**Task**. Report each line of the data that has "Reviews" somewhere in it.

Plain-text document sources

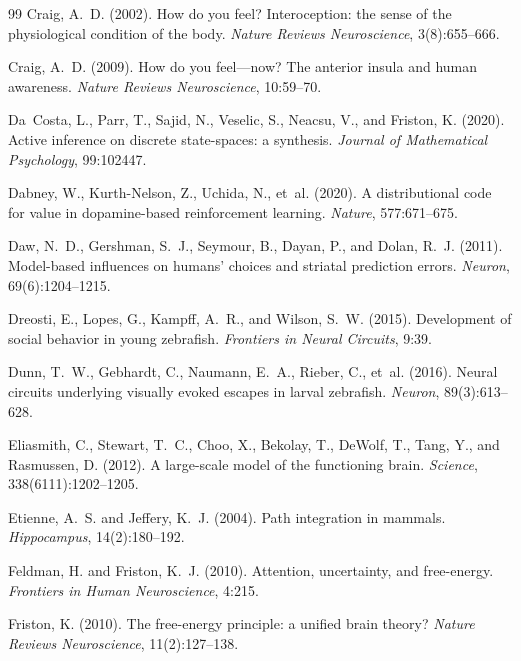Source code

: \documentclass[12pt]{article}
\begin{document}
\begin{thebibliography}{99}
Craig, A.~D. (2002).
How do you feel? Interoception: the sense of the physiological condition of the body.
\textit{Nature Reviews Neuroscience}, 3(8):655--666.

Craig, A.~D. (2009).
How do you feel---now? The anterior insula and human awareness.
\textit{Nature Reviews Neuroscience}, 10:59--70.

Da~Costa, L., Parr, T., Sajid, N., Veselic, S., Neacsu, V., and Friston, K. (2020).
Active inference on discrete state-spaces: a synthesis.
\textit{Journal of Mathematical Psychology}, 99:102447.

Dabney, W., Kurth-Nelson, Z., Uchida, N., et~al. (2020).
A distributional code for value in dopamine-based reinforcement learning.
\textit{Nature}, 577:671--675.

Daw, N.~D., Gershman, S.~J., Seymour, B., Dayan, P., and Dolan, R.~J. (2011).
Model-based influences on humans' choices and striatal prediction errors.
\textit{Neuron}, 69(6):1204--1215.

Dreosti, E., Lopes, G., Kampff, A.~R., and Wilson, S.~W. (2015).
Development of social behavior in young zebrafish.
\textit{Frontiers in Neural Circuits}, 9:39.

Dunn, T.~W., Gebhardt, C., Naumann, E.~A., Rieber, C., et~al. (2016).
Neural circuits underlying visually evoked escapes in larval zebrafish.
\textit{Neuron}, 89(3):613--628.

Eliasmith, C., Stewart, T.~C., Choo, X., Bekolay, T., DeWolf, T., Tang, Y., and Rasmussen, D. (2012).
A large-scale model of the functioning brain.
\textit{Science}, 338(6111):1202--1205.

Etienne, A.~S. and Jeffery, K.~J. (2004).
Path integration in mammals.
\textit{Hippocampus}, 14(2):180--192.

Feldman, H. and Friston, K.~J. (2010).
Attention, uncertainty, and free-energy.
\textit{Frontiers in Human Neuroscience}, 4:215.

Friston, K. (2010).
The free-energy principle: a unified brain theory?
\textit{Nature Reviews Neuroscience}, 11(2):127--138.


\end{thebibliography}
\end{document}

**Written response**.
\textit{Nature Reviews Neuroscience}, 3(8):655--666.
\textit{Nature Reviews Neuroscience}, 10:59--70.
\textit{Nature Reviews Neuroscience}, 11(2):127--138.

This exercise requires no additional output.